It's like, yeah, look, it happened to me.
It makes sense if it would happen to them, too.
Yeah, they're right in that age.
They're right in that age where computer voodoo is strongest.
Yeah. But me and my brother used to make so much fun of my dad for his, like, computer voodoo sort of theories.
Like, for example, when you...
He would boot up a computer if you started.
He would be like, Jake, don't start clicking too fast.
The computer's still booting up.
You've got to let it settle.
He had all these little sort of practices to make sure that you didn't break the computer in any sort of way.
Just don't click too fast.
Don't move your mouse while it's starting up all of these little things that probably had nothing to do with anything.
I imagine that this group is sort of under some of the same beliefs.
Which, like, all of their sort of knee-jerk, the reflexive sort of need to, like, deceive and deny and deflect actually, you know, trip them up and tangled them up in more problems than they would have if they, like, were able.
To humble themselves and take responsibility and acknowledge reality.
Like, normally ignoring reality, you know, is quite beneficial to them.
But in this instance, it just, it fucked them up because the situation is so simple.
Like, this happened because Mike Waltz is a sloppy shit for brains.
He can't be expected to operate with baseline competence for the same reason you can't expect a Labrador to solve differential equations.
It's just far beyond their personal limitations.
Like, both the United States and the world generally would be a safer place, I believe, if everyone in that chat was fired and replaced with a group of Americans...
Yeah, totally.
Maybe they would fucking care about the civilians that died in that strike.
Yeah, because like your average person, like, you know, they like they understand how like the chat works on your phone.
Yeah.

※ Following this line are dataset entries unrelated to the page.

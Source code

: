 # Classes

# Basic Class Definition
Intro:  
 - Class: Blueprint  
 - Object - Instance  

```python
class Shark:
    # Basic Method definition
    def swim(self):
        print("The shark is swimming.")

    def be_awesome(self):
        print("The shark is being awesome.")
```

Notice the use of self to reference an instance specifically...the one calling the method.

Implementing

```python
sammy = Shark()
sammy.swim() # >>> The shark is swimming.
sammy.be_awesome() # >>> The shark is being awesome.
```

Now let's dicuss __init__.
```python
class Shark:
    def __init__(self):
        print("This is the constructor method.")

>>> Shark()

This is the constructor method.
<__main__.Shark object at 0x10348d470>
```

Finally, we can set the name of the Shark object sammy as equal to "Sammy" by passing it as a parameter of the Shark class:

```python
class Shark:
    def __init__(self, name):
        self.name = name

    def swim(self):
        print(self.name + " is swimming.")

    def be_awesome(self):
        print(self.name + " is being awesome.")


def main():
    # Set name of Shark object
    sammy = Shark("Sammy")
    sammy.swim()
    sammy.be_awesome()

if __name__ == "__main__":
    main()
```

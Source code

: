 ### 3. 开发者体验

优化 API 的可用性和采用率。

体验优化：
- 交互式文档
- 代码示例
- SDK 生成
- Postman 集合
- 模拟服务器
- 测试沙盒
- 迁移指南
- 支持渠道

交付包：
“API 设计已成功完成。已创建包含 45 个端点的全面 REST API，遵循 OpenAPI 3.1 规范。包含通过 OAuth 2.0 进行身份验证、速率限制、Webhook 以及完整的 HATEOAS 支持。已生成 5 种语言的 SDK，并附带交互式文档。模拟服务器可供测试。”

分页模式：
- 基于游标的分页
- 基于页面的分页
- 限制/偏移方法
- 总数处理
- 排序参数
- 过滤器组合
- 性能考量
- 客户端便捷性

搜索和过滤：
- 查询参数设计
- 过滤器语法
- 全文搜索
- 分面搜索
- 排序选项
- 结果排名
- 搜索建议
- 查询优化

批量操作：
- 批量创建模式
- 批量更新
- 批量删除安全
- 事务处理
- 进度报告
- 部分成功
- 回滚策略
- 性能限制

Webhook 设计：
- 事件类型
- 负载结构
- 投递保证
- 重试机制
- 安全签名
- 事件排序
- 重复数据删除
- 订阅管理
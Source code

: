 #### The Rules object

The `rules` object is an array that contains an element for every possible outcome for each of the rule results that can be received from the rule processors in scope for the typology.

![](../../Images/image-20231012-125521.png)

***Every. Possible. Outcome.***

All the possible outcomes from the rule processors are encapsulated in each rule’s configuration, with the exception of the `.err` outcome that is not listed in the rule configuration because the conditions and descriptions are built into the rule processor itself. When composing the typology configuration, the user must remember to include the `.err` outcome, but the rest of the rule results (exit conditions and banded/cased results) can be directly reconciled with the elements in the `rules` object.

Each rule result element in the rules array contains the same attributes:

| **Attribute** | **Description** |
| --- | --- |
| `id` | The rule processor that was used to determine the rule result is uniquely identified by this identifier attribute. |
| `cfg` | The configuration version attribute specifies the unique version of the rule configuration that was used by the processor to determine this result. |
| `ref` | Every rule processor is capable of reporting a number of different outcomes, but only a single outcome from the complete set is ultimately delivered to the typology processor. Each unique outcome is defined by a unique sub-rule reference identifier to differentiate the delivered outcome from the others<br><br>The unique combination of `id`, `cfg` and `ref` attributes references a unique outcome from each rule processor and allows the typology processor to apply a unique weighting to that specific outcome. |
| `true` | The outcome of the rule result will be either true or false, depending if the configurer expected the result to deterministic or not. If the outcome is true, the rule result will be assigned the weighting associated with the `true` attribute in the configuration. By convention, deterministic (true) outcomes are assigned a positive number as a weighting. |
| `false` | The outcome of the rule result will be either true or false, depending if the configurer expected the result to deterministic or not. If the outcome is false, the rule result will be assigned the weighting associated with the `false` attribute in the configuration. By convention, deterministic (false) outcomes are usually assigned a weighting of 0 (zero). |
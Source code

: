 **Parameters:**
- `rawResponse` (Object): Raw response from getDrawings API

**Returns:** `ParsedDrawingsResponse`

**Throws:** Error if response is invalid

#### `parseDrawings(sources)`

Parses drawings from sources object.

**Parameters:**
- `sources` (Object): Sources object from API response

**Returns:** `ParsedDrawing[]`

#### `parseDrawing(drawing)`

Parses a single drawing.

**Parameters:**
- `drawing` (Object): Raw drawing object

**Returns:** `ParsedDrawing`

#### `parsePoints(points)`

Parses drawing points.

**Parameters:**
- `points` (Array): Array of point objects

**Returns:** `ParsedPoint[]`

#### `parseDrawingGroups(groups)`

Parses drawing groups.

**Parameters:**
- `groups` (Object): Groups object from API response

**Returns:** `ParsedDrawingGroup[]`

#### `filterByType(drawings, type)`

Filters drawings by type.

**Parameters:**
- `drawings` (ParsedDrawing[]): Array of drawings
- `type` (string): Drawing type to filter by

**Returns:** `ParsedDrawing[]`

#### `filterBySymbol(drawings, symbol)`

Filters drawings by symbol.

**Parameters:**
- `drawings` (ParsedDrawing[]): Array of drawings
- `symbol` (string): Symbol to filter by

And they and like they they would feel bad about being responsible for killing someone.
I think the average person has more competence and empathy than the people who.
Yeah, it's like, you know...
There would be at least one person in the chat that's like, wait, wait, wait a minute.
Like, how many?
What kind of size are we looking at here?
Is this a, you know, what kind of circumference of damage?
And what are we...
But I guess if you're in this industry anyway, you know what the F-18 Hornets are going to do.
You know what the destruction is going to be like.
And you probably know how many civilians, you know, are roughly, you know, in the line of fire.
You just don't care.
It's part of the job.
Speaking of Elon Musk, you know, I want to return to his Department of Government Efficiency, or DOGE, because it's been such a fucking farce so far.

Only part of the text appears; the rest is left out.